→ Exercise description
Please copy exactly the line containing "The main optimisation" and every line after it, through the last line of the records below, leaving out all pictures.

[Stored dataset items]

=-=-=

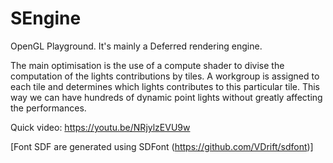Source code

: # SEngine

OpenGL Playground.
It's mainly a Deferred rendering engine.

The main optimisation is the use of a compute shader to divise the computation of the lights contributions by tiles. A workgroup is assigned to each tile and determines which lights contributes to this particular tile. This way we can have hundreds of dynamic point lights without greatly affecting the performances. 

Quick video:
https://youtu.be/NRjylzEVU9w


[Font SDF are generated using SDFont (https://github.com/VDrift/sdfont)]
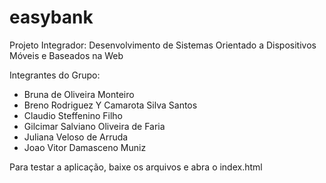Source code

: # easybank
Projeto Integrador: Desenvolvimento de Sistemas Orientado a Dispositivos Móveis e Baseados na Web

Integrantes do Grupo:
* Bruna de Oliveira Monteiro
* Breno Rodriguez Y Camarota Silva Santos
* Claudio Steffenino Filho
* Gilcimar Salviano Oliveira de Faria
* Juliana Veloso de Arruda
* Joao Vitor Damasceno Muniz

Para testar a aplicação, baixe os arquivos e abra o index.html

=-=-=

→ Completed task
The main optimisation is the use of a compute shader to divise the computation of the lights contributions by tiles. A workgroup is assigned to each tile and determines which lights contributes to this particular tile. This way we can have hundreds of dynamic point lights without greatly affecting the performances. 

Quick video:
https://youtu.be/NRjylzEVU9w


[Font SDF are generated using SDFont (https://github.com/VDrift/sdfont)]
Source code

: # easybank
Projeto Integrador: Desenvolvimento de Sistemas Orientado a Dispositivos Móveis e Baseados na Web

Integrantes do Grupo:
* Bruna de Oliveira Monteiro
* Breno Rodriguez Y Camarota Silva Santos
* Claudio Steffenino Filho
* Gilcimar Salviano Oliveira de Faria
* Juliana Veloso de Arruda
* Joao Vitor Damasceno Muniz

Para testar a aplicação, baixe os arquivos e abra o index.html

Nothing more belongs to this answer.